New Threat Puts Your Financial Information At Risk

Burning money

A new piece of malware, a trojan called ‘Neverquest’, has security experts scrambling and forecasting a number of future attacks. As Lucian Constantin of Computer World reports, Neverquest has the ability to spread quickly and steal your financial information.

It’s believed that the Neverquest trojan originated in July, but the first attacks didn’t occur until months later. Now, experts have spotted thousands of uses of Neverquest and they expect to see that number spiral out of control soon.

In many ways, Neverquest is similar to other malware that targets financial websites. It’s able to insert its own forms into websites opened in Internet Explorer and Mozilla Firefox. It steals log-in information entered into these malicious forms and can also control your computer remotely.

Those are scary features, but that’s not all Neverquest can do. The trojan comes with 28 websites where criminals will be able to steal log-ins that control finances. These are the most popular banking sites and online payment services.

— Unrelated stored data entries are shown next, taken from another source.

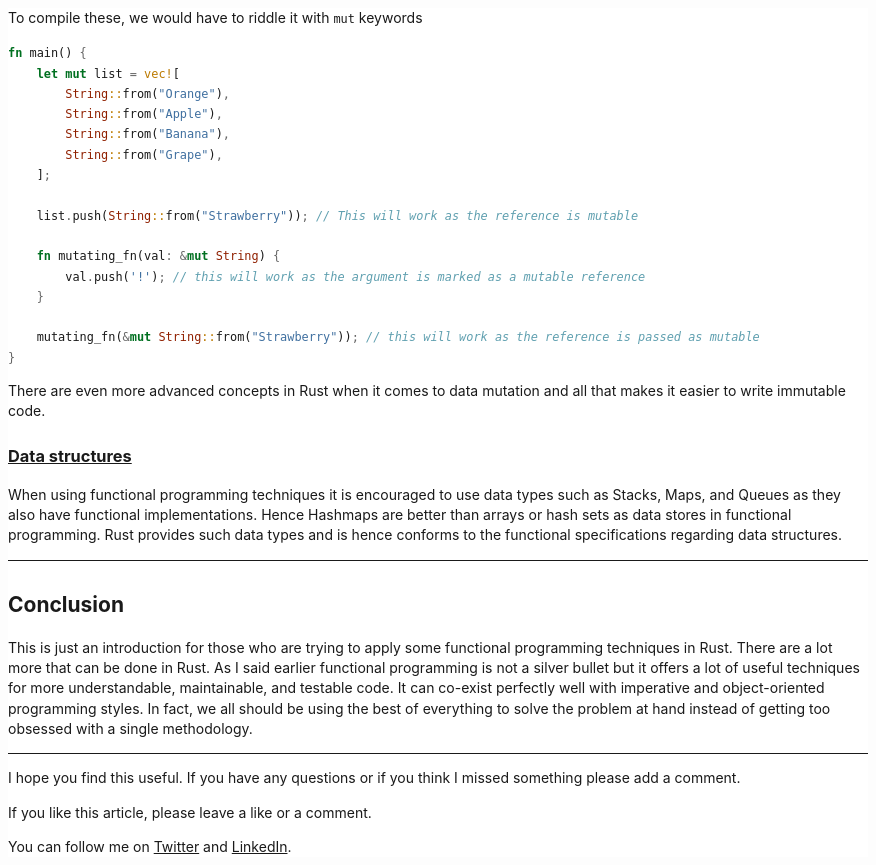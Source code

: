 To compile these, we would have to riddle it with `mut` keywords

```rust
fn main() {
    let mut list = vec![
        String::from("Orange"),
        String::from("Apple"),
        String::from("Banana"),
        String::from("Grape"),
    ];

    list.push(String::from("Strawberry")); // This will work as the reference is mutable

    fn mutating_fn(val: &mut String) {
        val.push('!'); // this will work as the argument is marked as a mutable reference
    }

    mutating_fn(&mut String::from("Strawberry")); // this will work as the reference is passed as mutable
}

```

There are even more advanced concepts in Rust when it comes to data mutation and all that makes it easier to write immutable code.

### [Data structures](https://en.wikipedia.org/wiki/Purely_functional_data_structure)

When using functional programming techniques it is encouraged to use data types such as Stacks, Maps, and Queues as they also have functional implementations. Hence Hashmaps are better than arrays or hash sets as data stores in functional programming. Rust provides such data types and is hence conforms to the functional specifications regarding data structures.

---

## Conclusion

This is just an introduction for those who are trying to apply some functional programming techniques in Rust. There are a lot more that can be done in Rust. As I said earlier functional programming is not a silver bullet but it offers a lot of useful techniques for more understandable, maintainable, and testable code. It can co-exist perfectly well with imperative and object-oriented programming styles. In fact, we all should be using the best of everything to solve the problem at hand instead of getting too obsessed with a single methodology.

---

I hope you find this useful. If you have any questions or if you think I missed something please add a comment.

If you like this article, please leave a like or a comment.

You can follow me on [Twitter](https://twitter.com/deepu105) and [LinkedIn](https://www.linkedin.com/in/deepu05/).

To expand the number of sites it’s used with, and to ensure that every infected user is at risk, the trojan also monitors a victim’s activity and searches sites visited for keywords like ‘account summary’ or ‘balance’. When it discovers those sites, it alerts it’s host so they can begin attacking those sites as well.

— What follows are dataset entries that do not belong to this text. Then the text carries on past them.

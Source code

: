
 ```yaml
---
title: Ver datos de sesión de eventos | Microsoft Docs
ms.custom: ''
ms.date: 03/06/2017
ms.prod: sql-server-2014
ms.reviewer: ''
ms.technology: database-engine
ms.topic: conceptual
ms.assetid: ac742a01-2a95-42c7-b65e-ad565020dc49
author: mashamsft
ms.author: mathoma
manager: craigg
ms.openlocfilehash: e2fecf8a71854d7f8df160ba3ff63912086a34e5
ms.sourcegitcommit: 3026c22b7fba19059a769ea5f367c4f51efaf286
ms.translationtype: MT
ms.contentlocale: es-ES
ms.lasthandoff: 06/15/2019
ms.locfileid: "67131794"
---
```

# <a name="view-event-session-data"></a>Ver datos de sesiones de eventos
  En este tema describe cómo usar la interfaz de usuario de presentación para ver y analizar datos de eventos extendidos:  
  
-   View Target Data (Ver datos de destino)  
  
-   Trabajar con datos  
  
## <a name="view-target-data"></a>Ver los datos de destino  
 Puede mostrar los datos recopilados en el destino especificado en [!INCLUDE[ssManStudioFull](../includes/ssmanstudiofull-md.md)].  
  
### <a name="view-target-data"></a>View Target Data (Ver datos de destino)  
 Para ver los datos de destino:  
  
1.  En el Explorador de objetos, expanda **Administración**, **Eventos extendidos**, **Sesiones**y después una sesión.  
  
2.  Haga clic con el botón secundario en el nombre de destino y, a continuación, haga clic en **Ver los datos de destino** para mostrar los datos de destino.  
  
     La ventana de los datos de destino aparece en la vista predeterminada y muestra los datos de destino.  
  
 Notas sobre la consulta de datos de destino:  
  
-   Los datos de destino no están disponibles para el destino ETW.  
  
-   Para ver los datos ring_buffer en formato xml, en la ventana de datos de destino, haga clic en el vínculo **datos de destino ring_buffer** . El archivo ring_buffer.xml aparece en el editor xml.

In order to gain access to your computer, hackers first infect websites. When you visit one of these infected websites, vulnerabilities in browser plug-ins are used to install malware directly onto your hard drive. Spam email and links sent over social media are also used to infect users.

To keep your computer, and bank account information safe, don’t follow suspicious looking links and don’t visit untrusted websites. Keep your antivirus program running and up to date, as well.